France: le premier centre de prévention de la radicalisation suscite doutes et espoir

Dans quelques jours, le centre de Beaumont-en-Véron (Indre-et-Loire) accueillera une demi-douzaine de jeunes « en voie de radicalisation ».

C’est une « première mondiale ». Dans quelques jours, une demi-douzaine de jeunes « en voie de radicalisation » intégreront un centre de « prévention, d’insertion et de citoyenneté » (CPIC), un projet expérimental qui fait naître autant d’espoirs que d’interrogations alors que le pouvoir d’attraction du djihad ne se dément pas. Site « pilote », le centre de Beaumont-en-Véron (Indre-et-Loire) accueillera des jeunes âgés de 18 à 30 ans, « en voie de radicalisation et qui veulent s’en sortir ». Pas de condamnés, de fichés S ni de « revenants » de Syrie, mais des individus « en errance », décrit à l’Agence France-Presse le sociologue Gérald Bronner, futur intervenant de cet internat d’un nouveau genre.

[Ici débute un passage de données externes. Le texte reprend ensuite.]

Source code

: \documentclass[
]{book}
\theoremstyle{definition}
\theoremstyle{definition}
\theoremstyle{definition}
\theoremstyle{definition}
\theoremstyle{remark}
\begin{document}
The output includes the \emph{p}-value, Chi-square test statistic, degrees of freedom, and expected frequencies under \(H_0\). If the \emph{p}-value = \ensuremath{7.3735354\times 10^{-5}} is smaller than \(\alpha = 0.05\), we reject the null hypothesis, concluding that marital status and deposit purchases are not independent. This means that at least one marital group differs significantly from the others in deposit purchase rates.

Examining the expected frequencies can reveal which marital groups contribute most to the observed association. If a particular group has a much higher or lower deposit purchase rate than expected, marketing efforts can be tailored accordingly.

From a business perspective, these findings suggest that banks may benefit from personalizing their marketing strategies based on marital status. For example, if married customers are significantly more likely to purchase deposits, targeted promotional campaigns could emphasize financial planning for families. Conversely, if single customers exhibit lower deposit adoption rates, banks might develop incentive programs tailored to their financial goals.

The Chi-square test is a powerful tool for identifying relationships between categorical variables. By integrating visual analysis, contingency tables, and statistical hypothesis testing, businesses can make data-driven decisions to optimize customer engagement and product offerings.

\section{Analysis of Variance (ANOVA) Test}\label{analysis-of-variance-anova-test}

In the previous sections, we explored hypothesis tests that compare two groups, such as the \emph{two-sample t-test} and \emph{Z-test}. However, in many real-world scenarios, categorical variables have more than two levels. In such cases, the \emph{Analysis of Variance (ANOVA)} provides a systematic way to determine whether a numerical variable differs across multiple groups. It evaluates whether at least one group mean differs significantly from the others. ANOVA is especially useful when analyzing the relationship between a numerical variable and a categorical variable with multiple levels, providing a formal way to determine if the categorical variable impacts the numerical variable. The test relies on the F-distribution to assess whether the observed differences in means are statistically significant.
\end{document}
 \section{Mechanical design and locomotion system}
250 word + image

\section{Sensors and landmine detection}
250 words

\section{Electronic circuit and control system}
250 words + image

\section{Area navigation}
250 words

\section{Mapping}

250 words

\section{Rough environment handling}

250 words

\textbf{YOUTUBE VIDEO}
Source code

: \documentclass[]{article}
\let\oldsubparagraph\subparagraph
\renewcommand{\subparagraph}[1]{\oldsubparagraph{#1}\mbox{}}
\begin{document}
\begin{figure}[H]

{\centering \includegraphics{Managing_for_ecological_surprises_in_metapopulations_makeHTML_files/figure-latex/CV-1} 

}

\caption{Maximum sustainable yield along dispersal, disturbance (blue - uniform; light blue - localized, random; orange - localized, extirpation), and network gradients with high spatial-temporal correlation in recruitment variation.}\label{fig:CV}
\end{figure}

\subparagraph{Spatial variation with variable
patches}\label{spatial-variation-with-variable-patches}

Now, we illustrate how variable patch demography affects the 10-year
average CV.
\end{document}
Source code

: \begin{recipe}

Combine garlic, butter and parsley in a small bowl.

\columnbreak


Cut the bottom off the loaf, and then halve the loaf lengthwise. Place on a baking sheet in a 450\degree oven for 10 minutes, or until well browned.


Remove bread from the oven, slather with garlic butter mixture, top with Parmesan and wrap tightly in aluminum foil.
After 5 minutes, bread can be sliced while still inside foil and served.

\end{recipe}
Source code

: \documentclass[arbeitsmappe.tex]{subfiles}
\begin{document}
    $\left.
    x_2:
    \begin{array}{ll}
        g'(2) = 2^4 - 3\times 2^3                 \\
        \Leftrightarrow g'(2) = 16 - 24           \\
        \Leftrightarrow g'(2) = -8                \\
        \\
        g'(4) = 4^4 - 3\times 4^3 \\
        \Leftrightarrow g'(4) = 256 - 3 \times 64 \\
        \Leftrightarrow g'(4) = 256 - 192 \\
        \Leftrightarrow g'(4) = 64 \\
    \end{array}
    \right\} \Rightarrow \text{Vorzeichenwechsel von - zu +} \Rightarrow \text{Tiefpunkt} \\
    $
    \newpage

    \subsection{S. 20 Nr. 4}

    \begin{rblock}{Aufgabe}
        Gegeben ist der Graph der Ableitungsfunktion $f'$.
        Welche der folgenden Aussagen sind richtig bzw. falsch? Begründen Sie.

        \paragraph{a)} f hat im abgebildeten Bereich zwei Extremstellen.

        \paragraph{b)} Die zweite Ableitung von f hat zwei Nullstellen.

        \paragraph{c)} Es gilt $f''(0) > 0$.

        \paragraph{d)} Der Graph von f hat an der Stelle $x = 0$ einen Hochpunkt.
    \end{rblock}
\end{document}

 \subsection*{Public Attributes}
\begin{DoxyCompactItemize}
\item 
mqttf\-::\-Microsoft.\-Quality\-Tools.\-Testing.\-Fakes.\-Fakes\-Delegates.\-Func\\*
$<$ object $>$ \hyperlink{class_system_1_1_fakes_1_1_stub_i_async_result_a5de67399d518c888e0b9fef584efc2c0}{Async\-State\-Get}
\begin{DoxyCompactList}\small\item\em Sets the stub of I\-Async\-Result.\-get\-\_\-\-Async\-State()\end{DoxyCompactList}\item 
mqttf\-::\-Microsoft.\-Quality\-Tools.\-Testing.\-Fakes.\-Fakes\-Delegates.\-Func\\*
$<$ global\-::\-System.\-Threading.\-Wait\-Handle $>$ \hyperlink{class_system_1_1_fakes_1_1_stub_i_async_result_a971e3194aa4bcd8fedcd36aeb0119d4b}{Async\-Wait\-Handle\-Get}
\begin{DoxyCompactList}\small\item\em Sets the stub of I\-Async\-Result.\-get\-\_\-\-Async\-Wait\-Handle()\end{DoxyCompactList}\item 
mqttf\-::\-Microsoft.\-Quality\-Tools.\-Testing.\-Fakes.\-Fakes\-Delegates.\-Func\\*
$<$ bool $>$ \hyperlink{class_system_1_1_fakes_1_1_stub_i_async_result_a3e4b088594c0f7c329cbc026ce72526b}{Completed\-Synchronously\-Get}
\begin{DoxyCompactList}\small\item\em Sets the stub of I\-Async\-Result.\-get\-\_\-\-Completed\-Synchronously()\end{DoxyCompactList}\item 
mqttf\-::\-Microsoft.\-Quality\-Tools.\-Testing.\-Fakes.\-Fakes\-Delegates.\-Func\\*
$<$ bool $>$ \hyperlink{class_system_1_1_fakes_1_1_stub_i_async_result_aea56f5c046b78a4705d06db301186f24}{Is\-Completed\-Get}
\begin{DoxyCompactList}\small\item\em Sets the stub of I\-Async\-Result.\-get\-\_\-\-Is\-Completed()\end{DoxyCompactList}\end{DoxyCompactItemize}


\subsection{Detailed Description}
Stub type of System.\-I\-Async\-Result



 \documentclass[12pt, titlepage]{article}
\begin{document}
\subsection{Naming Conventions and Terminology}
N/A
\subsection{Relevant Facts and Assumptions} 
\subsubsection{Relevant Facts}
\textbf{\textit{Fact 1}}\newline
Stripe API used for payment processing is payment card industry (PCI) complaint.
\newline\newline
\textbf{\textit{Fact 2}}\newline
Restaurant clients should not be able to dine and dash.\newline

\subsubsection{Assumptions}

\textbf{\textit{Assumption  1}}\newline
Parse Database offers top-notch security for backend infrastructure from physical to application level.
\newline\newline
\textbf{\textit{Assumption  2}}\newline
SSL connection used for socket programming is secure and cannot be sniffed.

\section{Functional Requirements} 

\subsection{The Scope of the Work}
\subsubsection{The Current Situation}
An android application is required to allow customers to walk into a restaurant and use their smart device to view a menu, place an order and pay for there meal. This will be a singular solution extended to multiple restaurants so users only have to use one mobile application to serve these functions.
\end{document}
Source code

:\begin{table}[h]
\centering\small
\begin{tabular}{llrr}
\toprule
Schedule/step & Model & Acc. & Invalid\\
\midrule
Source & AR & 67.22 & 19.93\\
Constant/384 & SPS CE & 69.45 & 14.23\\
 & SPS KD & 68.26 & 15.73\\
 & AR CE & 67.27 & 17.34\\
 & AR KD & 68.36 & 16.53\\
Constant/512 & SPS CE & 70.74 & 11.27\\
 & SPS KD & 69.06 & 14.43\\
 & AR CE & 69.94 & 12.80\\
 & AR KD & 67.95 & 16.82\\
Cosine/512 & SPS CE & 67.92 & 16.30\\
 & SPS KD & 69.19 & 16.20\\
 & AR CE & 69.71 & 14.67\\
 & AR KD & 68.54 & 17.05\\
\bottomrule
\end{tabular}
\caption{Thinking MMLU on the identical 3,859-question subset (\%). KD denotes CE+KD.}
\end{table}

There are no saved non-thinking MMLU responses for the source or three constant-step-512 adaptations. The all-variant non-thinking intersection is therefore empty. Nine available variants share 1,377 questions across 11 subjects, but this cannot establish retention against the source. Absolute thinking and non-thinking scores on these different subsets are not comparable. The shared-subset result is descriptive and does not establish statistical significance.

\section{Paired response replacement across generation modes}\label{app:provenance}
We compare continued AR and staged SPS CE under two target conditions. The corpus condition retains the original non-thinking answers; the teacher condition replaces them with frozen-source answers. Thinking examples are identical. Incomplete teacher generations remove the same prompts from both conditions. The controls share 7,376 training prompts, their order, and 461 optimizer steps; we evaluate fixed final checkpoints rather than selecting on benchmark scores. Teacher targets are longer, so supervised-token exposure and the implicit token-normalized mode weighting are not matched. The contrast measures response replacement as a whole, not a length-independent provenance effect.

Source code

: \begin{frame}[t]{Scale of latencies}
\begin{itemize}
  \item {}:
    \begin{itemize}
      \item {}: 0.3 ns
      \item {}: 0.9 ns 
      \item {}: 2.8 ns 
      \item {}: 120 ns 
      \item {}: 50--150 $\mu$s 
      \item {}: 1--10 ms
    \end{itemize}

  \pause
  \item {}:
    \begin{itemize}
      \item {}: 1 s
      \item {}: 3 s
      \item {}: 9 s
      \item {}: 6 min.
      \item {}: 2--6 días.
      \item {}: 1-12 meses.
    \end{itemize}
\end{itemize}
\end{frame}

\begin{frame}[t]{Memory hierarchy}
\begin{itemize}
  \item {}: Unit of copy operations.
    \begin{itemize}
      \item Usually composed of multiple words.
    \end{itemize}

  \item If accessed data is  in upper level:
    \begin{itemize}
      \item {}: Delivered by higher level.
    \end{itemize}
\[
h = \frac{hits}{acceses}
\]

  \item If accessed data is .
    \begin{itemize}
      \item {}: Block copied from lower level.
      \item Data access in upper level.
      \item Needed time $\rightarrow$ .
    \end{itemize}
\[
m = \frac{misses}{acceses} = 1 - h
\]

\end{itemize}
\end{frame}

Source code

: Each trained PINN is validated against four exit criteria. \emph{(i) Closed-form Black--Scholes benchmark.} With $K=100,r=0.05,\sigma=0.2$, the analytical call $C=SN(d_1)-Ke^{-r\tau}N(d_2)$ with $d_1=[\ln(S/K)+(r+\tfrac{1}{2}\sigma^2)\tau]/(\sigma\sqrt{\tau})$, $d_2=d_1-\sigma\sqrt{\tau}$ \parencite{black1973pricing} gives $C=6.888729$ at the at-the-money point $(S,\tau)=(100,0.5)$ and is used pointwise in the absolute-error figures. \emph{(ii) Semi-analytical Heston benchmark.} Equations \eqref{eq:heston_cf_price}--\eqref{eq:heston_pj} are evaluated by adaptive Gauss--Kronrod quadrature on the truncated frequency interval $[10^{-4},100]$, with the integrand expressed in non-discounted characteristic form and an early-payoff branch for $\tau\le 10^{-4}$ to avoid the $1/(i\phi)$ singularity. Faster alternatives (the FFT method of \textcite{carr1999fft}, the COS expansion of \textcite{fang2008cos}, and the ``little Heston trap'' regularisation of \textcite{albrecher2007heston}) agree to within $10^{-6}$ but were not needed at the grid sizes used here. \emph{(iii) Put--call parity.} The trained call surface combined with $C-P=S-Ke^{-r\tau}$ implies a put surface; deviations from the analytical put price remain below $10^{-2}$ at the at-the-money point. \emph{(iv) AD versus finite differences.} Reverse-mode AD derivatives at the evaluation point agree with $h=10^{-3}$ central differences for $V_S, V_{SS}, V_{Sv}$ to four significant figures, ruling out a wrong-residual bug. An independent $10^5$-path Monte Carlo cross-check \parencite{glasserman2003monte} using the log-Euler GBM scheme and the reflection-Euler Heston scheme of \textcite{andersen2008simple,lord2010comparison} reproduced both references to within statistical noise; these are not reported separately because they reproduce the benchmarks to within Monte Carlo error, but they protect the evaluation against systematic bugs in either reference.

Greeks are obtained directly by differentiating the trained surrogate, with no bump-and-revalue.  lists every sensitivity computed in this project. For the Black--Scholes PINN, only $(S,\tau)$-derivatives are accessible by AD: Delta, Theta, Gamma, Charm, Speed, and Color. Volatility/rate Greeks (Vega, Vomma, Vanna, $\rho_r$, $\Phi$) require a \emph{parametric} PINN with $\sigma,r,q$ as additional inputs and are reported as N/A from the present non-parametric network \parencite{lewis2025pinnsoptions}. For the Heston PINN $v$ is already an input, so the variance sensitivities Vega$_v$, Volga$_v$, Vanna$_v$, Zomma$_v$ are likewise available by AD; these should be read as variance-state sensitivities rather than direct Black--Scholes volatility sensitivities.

« Il s’agit de développer leur système immunitaire intellectuel, c’est-à-dire développer leur esprit critique », explique-t-il. Face aux « idéologies mortifères », aux théories du complot, il faut « leur redonner la liberté de penser ». En revanche, souligne le chercheur, « pas question de déradicaliser, de retirer les croyances du cerveau d’individus. Ça, personne ne peut le faire. » « Volontaires », ces jeunes, pour la plupart signalés par les familles, parfois identifiés localement, ont été « approchés et sont partants pour cette démarche », souligne à l’Agence France-Presse Muriel Domenach, secrétaire générale du Comité interministériel de prévention de la délinquance et de la radicalisation (CIPDR).

« Pas de solution miracle »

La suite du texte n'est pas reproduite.